* _To do_: In the material below, identify each line bearing the word "error". Reproduce those lines.

* _Provided data_:
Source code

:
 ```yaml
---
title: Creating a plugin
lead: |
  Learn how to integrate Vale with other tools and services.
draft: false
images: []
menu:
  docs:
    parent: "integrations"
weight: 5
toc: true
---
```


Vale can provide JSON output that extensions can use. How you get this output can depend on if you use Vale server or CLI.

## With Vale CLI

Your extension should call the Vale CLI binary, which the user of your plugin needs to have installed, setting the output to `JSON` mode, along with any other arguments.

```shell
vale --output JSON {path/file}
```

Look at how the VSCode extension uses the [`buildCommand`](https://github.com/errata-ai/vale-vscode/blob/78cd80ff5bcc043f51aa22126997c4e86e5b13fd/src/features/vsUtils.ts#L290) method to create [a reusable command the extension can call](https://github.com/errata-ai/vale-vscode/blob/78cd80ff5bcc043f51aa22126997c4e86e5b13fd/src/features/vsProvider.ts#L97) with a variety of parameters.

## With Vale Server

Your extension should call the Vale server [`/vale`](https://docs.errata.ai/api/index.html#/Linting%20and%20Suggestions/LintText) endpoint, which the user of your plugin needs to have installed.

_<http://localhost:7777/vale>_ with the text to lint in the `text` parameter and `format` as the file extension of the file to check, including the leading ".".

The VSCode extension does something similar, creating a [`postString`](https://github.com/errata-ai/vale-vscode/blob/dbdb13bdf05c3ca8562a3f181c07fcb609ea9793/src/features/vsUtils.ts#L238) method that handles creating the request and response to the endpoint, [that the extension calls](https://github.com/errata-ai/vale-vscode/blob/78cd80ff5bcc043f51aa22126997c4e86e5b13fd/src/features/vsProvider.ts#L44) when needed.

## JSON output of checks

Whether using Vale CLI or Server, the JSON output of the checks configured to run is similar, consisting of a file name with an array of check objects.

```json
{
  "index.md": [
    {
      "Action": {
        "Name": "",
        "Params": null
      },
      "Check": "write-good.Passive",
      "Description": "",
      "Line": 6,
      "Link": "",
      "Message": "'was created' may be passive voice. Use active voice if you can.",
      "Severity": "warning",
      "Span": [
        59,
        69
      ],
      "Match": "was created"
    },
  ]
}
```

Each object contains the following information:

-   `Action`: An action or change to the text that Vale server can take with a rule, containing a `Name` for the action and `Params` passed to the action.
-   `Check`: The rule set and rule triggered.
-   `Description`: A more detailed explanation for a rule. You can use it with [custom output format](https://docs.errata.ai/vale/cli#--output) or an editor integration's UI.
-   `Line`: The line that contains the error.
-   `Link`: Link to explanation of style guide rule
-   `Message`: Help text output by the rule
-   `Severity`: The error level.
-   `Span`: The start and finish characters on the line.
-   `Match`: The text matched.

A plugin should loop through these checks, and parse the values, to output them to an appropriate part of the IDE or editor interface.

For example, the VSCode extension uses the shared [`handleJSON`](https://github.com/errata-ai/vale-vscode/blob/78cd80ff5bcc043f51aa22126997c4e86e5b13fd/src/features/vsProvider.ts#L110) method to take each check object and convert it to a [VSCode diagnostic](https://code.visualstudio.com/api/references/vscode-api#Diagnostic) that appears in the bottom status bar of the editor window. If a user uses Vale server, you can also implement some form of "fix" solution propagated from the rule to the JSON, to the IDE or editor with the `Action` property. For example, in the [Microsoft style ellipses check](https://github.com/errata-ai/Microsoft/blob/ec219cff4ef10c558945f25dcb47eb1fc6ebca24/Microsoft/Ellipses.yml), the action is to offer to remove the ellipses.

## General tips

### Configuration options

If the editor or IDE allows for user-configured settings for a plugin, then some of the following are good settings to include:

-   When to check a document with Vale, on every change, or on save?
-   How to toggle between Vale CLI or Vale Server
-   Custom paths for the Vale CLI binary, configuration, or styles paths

* _Your solution_:
-   `Line`: The line that contains the error.
-   `Severity`: The error level.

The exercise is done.